I presume lowering it to say 30 will skip alternate frames.

Yes, you can see how ffmpeg does it by:

ffmpeg -i {video_path} -filter:v fps=fps={extraction_fps} {new_path}'

It will save the video with extraction_fps into new_path. Open the video and see it yourself.

How did you come about the conclusion it's idle

Well, because V100 > 2080Ti and in my case the load is not 100% and it executes in 7 seconds while yours in 60. Therefore, I just made a guess.

How will increasing the number of GPU's reduce the idle time?

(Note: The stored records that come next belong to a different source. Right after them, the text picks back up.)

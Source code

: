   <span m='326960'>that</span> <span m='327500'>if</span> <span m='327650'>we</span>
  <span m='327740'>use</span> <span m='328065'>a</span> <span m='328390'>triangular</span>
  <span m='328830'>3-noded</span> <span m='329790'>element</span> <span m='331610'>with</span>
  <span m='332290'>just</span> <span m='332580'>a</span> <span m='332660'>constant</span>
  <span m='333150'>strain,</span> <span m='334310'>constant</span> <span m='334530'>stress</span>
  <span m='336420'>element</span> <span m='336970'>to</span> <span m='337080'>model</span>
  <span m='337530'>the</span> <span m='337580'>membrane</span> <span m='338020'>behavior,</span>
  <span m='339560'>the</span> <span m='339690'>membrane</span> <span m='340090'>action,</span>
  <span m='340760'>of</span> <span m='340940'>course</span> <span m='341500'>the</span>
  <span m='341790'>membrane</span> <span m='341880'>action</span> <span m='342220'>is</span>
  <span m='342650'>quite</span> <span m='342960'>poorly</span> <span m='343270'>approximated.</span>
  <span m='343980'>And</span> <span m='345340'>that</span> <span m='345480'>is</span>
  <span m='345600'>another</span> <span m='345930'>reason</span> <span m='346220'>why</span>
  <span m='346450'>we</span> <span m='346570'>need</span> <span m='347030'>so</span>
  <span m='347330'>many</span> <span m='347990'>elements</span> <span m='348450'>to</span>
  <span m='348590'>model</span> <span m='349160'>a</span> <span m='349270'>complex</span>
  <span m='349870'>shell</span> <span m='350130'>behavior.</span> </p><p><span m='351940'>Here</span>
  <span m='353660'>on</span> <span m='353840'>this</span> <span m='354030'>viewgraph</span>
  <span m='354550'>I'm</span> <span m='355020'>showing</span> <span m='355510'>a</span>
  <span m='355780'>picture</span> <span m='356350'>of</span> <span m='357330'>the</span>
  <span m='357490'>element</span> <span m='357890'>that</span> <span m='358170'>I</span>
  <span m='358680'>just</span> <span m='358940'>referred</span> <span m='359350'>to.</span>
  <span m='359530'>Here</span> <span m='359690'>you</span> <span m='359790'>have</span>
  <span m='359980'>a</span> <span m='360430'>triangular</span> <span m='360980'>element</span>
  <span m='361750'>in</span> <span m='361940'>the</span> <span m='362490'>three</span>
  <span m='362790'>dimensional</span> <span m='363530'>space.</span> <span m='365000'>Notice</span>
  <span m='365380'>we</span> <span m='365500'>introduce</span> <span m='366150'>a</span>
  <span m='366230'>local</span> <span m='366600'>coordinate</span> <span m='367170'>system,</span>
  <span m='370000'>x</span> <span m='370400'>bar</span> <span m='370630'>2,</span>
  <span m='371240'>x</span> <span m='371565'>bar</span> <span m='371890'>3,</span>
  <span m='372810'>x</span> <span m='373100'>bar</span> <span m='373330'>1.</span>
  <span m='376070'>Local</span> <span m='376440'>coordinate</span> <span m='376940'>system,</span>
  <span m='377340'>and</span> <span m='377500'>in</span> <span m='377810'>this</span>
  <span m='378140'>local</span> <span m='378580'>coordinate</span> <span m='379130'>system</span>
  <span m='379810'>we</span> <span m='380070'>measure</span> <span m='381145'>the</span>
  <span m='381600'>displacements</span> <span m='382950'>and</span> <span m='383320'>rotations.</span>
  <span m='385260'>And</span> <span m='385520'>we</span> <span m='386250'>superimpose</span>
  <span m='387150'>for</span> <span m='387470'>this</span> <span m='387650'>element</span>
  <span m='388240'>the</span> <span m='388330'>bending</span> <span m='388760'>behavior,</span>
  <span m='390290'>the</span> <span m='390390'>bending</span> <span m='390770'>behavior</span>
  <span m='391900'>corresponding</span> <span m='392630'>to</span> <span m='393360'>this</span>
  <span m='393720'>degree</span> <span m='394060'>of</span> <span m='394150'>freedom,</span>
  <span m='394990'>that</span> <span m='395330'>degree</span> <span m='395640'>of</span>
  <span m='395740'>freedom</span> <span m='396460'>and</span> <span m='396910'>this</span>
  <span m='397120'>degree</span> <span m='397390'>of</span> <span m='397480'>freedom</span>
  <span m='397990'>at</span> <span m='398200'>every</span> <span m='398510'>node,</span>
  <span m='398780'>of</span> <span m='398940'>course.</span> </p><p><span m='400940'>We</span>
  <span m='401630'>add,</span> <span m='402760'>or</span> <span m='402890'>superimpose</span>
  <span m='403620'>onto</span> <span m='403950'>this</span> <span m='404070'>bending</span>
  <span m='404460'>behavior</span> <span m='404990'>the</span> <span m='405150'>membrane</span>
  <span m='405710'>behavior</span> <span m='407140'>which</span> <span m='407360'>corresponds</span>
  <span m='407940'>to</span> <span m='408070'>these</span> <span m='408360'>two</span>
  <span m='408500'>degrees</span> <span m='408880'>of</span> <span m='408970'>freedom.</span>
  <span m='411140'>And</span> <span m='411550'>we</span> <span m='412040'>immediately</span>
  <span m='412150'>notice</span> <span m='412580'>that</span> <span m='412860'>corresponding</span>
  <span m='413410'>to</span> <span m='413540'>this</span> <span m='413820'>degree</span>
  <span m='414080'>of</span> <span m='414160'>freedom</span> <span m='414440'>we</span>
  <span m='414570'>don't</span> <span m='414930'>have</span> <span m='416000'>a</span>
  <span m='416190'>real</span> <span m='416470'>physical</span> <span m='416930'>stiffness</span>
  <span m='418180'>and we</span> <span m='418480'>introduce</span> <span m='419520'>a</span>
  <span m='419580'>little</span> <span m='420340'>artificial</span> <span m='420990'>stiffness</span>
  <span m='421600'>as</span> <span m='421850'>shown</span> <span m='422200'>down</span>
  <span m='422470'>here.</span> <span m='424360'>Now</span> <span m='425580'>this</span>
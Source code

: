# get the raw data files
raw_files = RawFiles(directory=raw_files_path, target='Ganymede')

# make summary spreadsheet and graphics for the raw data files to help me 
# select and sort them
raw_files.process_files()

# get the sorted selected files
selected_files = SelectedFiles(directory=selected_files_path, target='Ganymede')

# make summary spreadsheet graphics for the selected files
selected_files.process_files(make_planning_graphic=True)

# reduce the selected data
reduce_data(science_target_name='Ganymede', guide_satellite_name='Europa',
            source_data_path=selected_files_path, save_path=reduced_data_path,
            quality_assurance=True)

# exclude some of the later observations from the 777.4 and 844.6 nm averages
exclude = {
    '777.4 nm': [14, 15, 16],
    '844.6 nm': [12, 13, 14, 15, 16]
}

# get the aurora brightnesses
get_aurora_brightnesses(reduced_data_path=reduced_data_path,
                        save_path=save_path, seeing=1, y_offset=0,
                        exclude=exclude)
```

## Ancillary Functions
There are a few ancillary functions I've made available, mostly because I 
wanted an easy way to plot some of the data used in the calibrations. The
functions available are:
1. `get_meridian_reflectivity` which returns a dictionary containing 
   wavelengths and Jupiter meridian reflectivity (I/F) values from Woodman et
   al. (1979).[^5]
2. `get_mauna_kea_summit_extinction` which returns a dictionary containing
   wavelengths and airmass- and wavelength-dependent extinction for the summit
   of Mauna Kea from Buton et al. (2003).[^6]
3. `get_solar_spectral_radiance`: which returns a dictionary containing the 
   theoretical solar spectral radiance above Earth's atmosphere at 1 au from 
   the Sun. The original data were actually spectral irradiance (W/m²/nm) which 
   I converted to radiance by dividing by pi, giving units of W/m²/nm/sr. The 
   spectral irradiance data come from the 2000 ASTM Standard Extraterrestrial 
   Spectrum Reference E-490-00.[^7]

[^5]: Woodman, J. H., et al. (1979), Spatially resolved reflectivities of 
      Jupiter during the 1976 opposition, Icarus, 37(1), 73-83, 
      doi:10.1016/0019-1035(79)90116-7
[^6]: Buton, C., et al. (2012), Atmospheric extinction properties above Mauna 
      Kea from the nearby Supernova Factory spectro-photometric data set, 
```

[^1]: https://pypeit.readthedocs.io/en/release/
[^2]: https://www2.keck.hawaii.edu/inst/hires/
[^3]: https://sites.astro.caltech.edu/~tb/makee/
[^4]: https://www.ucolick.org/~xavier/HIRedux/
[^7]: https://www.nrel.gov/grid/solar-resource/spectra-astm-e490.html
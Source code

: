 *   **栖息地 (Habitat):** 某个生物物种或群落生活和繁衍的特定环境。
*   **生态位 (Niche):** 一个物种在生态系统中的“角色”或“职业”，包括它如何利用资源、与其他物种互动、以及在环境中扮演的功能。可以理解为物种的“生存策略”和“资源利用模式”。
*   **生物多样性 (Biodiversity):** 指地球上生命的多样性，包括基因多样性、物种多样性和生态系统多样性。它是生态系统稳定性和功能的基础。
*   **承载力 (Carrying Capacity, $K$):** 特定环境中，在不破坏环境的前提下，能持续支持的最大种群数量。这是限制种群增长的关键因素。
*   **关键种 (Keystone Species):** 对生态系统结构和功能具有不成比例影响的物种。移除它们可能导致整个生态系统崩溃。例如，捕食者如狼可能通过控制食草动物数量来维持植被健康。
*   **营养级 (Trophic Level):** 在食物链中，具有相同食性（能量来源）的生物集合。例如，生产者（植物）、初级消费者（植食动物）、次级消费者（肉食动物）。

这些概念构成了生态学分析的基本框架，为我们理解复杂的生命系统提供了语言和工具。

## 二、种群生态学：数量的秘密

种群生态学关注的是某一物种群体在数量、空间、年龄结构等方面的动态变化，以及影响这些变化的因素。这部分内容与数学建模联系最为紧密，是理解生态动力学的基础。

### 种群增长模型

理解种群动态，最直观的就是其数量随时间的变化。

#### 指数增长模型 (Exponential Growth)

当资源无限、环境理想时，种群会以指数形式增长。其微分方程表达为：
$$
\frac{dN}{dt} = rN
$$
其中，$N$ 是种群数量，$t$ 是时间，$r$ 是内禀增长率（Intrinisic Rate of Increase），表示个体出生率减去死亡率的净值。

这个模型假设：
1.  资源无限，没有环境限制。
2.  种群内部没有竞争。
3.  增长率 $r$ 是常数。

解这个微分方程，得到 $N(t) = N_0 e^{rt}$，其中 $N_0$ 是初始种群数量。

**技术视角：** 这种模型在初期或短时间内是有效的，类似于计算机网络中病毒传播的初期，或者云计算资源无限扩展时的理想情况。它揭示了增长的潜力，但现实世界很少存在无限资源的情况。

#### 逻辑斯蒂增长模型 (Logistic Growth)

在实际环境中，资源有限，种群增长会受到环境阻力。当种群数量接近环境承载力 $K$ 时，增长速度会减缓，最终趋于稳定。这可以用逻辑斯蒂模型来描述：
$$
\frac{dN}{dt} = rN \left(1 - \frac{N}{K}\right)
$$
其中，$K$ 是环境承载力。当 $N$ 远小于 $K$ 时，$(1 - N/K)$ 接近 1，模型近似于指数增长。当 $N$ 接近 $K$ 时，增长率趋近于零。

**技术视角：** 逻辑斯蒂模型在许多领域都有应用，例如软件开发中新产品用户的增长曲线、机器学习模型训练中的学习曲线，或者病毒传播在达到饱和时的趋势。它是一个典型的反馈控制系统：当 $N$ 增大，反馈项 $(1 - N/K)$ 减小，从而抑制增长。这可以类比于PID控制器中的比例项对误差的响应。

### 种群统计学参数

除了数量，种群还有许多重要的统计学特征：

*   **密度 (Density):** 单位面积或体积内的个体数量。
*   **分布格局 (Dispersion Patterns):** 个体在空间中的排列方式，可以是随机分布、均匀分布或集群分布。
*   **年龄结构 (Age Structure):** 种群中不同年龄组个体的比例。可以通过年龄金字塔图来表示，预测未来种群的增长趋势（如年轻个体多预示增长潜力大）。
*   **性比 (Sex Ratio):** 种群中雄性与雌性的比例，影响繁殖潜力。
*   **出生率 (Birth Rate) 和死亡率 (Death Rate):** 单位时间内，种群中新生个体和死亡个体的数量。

There are two parts of the process: extracting/loading frames (done on CPU) and feature extraction (done on GPU). If you have two GPUs you might end up in situations where one GPU is idle and CPU is working (extracts frames/loading them) and the second one is working but the CPU is partially loaded (feature extraction). So, they do different parts you might benefit from having two GPUs. However, reusing the difference between v100 and p100 to invest in a better CPU might actually be a better idea.

You just need to profile your set up a bit and see what takes most of the time. On the video_features master I have an updated I3D such that the reencoded video is saved as an mp4 with diff fps instead of lots of files which might be faster in your case. I do not guarantee the same features as there would be with the BMT state but since you are working on something else rather than a replication of BMT I think you could try these instead.

What impact is created by reducing/increasing step & stack size?

Usually, reducing these will reduce speed and vice-versa. Since you have ~60sec videos I would go with default parameters (25 fps instead of 60).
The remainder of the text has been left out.